Andreas Haas

Personal information
- Date of birth: 20 April 1982 (age 43)
- Place of birth: Homburg, West Germany
- Height: 1.78 m (5 ft 10 in)
- Position: Striker

Youth career
- SV Reiskirchen
- SG Erbach
- 1. FC Kaiserslautern
- FC 08 Homburg
- 0000–2000: 1. FC Saarbrücken

Senior career*
- Years: Team / Apps / (Gls)
- 2000–2003: 1. FC Saarbrücken / 6 / (0)
- 2003–2006: FC 08 Homburg / 92 / (62)
- 2006–2007: 1899 Hoffenheim / 1 / (1)
- 2007–2008: FK Pirmasens / 25 / (11)
- 2008: Hessen Kassel / 14 / (4)
- 2008–2010: SV Elversberg / 39 / (11)
- 2011: FC 08 Homburg / 17 / (4)
- 2011–2012: Palatia Limbach / 7 / (5)
- 2012–2013: Halberg Brebach / 16 / (5)
- 2013: SVN Zweibrücken / 22 / (20)
- 2013–2014: FK Pirmasens / 26 / (19)
- 2014–2015: Borussia Neunkirchen / 28 / (10)
- 2015–2016: SG Erbach
- 2016: VfB Waldmohr
- 2016–2017: SG Erbach / 22 / (18)
- Total:  / 315 / (170)

International career
- Germany U-16 / 9 / (3)

Managerial career
- 2011–2012: Palatia Limbach (assistant)

= Andreas Haas =

German retired footballer (born 1982)

Andreas Haas (born 20 April 1982) is a German retired footballer who played as a striker.

==Career==

Haas played youth football for SV Reiskirchen, SG Erbach and 1. FC Kaiserslautern, before getting his chance in professional football with 1. FC Saarbrücken. He made his debut for the club in October 2000, aged 18, in a 2. Bundesliga match against FC St. Pauli, replacing Dino Toppmöller in a 2–2 draw. He made four more appearances during the 2000–01 season, but suffered an injury after just one game in the following season, and didn't play for FCS again, not featuring at all in his final year with the club, now relegated to the Regionalliga Süd. In 2000, he joined his hometown club, FC 08 Homburg of the Oberliga Südwest. He scored six goals in his first season with the club, but the next two years proved to be hugely successful – he scored 30 and 26 league goals respectively, both enough to make him the division's top scorer.

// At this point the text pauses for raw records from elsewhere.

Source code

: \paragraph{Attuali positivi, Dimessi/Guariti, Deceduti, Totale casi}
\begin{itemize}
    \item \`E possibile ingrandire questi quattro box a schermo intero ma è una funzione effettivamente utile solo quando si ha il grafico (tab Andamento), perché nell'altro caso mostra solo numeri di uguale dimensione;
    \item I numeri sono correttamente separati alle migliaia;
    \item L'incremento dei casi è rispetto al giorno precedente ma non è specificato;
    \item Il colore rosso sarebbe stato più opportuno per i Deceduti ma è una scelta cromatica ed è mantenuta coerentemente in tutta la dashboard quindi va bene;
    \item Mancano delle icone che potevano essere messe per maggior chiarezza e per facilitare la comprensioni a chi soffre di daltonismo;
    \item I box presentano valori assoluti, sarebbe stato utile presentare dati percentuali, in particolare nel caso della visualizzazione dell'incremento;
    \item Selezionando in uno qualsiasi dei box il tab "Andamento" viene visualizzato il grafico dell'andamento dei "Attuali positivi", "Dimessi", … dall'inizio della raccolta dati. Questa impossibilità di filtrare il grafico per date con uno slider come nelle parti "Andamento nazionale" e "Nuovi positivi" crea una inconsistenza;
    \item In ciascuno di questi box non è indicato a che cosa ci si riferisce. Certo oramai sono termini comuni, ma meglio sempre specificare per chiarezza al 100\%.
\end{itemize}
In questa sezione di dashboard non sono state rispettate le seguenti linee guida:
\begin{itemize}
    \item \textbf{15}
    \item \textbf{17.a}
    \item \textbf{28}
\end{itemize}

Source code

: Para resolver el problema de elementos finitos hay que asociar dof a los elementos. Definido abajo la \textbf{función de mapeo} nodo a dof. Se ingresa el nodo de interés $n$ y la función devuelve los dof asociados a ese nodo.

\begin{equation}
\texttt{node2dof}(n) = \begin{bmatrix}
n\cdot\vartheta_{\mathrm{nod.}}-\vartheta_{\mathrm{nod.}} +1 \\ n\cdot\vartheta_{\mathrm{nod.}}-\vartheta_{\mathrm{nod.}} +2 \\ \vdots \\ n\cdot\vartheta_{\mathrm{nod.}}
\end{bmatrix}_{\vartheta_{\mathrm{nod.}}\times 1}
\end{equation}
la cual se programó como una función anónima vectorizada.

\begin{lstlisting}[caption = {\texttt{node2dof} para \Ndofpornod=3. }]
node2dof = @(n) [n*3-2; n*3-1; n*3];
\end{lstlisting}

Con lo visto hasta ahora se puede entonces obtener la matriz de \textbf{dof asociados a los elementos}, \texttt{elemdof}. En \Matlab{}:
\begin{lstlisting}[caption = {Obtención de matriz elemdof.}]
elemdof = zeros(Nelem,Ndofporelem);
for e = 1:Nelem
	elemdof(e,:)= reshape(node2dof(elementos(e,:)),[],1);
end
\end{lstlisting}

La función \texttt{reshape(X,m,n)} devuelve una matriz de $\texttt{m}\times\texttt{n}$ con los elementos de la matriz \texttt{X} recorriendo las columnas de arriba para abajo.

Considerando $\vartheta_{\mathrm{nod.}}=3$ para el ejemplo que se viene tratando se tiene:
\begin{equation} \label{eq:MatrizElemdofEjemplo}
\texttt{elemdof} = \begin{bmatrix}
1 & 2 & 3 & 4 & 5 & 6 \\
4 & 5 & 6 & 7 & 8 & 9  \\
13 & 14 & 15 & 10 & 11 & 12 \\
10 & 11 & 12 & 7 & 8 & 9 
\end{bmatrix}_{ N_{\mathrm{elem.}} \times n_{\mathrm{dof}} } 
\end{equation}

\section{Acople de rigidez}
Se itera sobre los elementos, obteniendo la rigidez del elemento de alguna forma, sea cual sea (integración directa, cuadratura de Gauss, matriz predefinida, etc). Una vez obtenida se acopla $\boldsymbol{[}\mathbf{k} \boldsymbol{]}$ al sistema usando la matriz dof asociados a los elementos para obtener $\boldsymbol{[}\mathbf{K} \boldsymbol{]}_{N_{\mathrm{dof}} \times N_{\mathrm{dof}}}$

This form earned Haas a move back up to the Regionalliga Süd, with ambitious TSG Hoffenheim, but in six months with the club he only made one appearance – a 1–1 draw with SV Elversberg in which he scored. In January 2007 he joined FK Pirmasens, where his four goals in eight appearances could not stop the club being relegated from the Regionalliga. After a further six months with Pirmasens, he was back in the Regionalliga, joining KSV Hessen Kassel. At the end of the season he returned to Saarland, spending two years with SV Elversberg before being released in July 2010. After six months out of the game, he returned to FC Homburg in January 2011. He scored four goals in seventeen appearances for the club, but was unable to prevent them being relegated from the Regionalliga West, so he left in summer 2011 and signed for local amateur side FC Palatia Limbach. A year later he signed for SC Halberg Brebach.

In January 2013, Haas signed for SVN Zweibrücken, where he scored nineteen goals in seventeen appearances to help the club earn promotion to the Regionalliga Südwest. He returned to FK Pirmasens shortly after the beginning of the 2013–14 season, during which he achieved another promotion, scoring 19 goals, before dropping back down a level again to sign for Borussia Neunkirchen in July 2014.